Print, word for word, the opening line of the data below and every line after it through the line that contains "Understanding how the", but not the pictures.

_Dataset excerpts_
- Opening Delimiter -
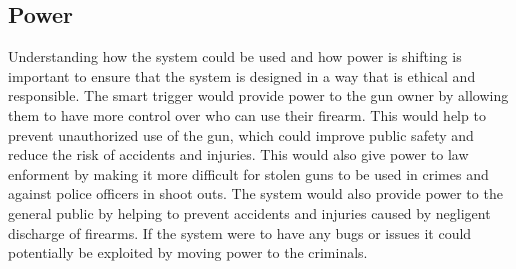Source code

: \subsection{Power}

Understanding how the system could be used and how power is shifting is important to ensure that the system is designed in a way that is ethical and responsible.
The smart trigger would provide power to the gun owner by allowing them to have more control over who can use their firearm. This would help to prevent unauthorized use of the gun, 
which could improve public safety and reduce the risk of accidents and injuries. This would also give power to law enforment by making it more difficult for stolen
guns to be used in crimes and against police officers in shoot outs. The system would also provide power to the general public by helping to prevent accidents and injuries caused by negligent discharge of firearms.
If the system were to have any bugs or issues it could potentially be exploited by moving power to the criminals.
- Closing Delimiter -
_Written solution_
Source code

: \subsection{Power}

Understanding how the system could be used and how power is shifting is important to ensure that the system is designed in a way that is ethical and responsible.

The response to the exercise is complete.